2011年5月15日(日)「しんぶん赤旗」
“年金支給年齢上げよ” “負担増まず確認して”
社会保障改革集中検討会議 生中継やめ言いたい放題
これまで開催のたびにインターネットで生中継されてきた政府の「社会保障改革に関する集中検討会議」。成案をまとめる段階に突入した12日の第6回会合は、説明もなしに非公開になりました。
それもそのはずです。同日の会合では、国が責任を持つべき社会保障を「自助」「共助」にすりかえ、医療や介護の給付抑制など旧自公政権時代以上の社会保障改悪が目白押しの厚生労働省の社会保障改革案が議論されたからです。
会合後、与謝野馨担当相は、委員の名前を伏せて議論の内容を報告しました。
その中身は「年金の高所得者への給付カット、支給年齢引き上げが必要」「負担増が必要だということをまず確認してから議論すべきだ」といった、厚労省案以上の負担増と給付削減を求める声のオンパレード。密室で負担増・給付減にひた走ろうとする姿が浮き彫りになったのです。
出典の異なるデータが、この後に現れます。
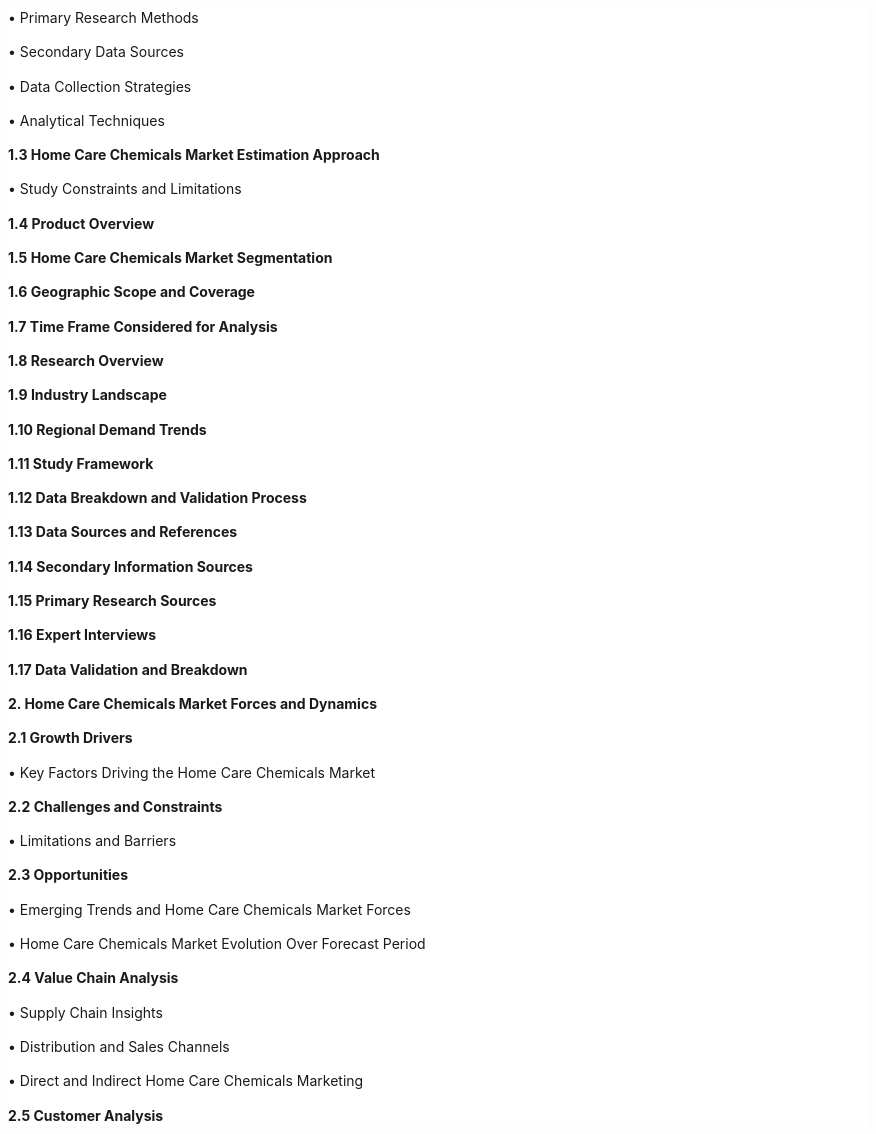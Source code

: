 • Primary Research Methods

• Secondary Data Sources

• Data Collection Strategies

• Analytical Techniques

<strong>1.3 Home Care Chemicals Market Estimation Approach</strong>

• Study Constraints and Limitations

<strong>1.4 Product Overview</strong>

<strong>1.5 Home Care Chemicals Market Segmentation</strong>

<strong>1.6 Geographic Scope and Coverage</strong>

<strong>1.7 Time Frame Considered for Analysis</strong>

<strong>1.8 Research Overview</strong>

<strong>1.9 Industry Landscape</strong>

<strong>1.10 Regional Demand Trends</strong>

<strong>1.11 Study Framework</strong>

<strong>1.12 Data Breakdown and Validation Process</strong>

<strong>1.13 Data Sources and References</strong>

<strong>1.14 Secondary Information Sources</strong>

<strong>1.15 Primary Research Sources</strong>

<strong>1.16 Expert Interviews</strong>

<strong>1.17 Data Validation and Breakdown</strong>

<strong>2. Home Care Chemicals Market Forces and Dynamics</strong>

<strong>2.1 Growth Drivers</strong>

• Key Factors Driving the Home Care Chemicals Market

<strong>2.2 Challenges and Constraints</strong>

• Limitations and Barriers

<strong>2.3 Opportunities</strong>

• Emerging Trends and Home Care Chemicals Market Forces

• Home Care Chemicals Market Evolution Over Forecast Period

<strong>2.4 Value Chain Analysis</strong>

• Supply Chain Insights

• Distribution and Sales Channels

• Direct and Indirect Home Care Chemicals Marketing

<strong>2.5 Customer Analysis</strong>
匿名で紹介された意見は、ほかにも「効率化を冷たいというのは負担について当事者意識が足りない」「米国では40%の人がお金がなくて医療が受けられないのに、日本では90%の人が医療に不満を持っている」「二十数万円でがん治療で生き延びるのはやりすぎ」と言いたい放題。
一方で、「世代間の対立を無用にあおるべきではない」「いまよりよくなり、しかも安くできる案でなければならない」との意見もあり、社会保障切り捨てを押し付ける後ろめたさと、批判を恐れる様子がうかがえます。
「いよいよ議論を集約する段階。決意を共有したい」としめくくった菅直人首相ですが、集約前のたたき台(厚労省案)とそれに基づく改悪の密室論議は、国民の警戒心を高めざるを得ません。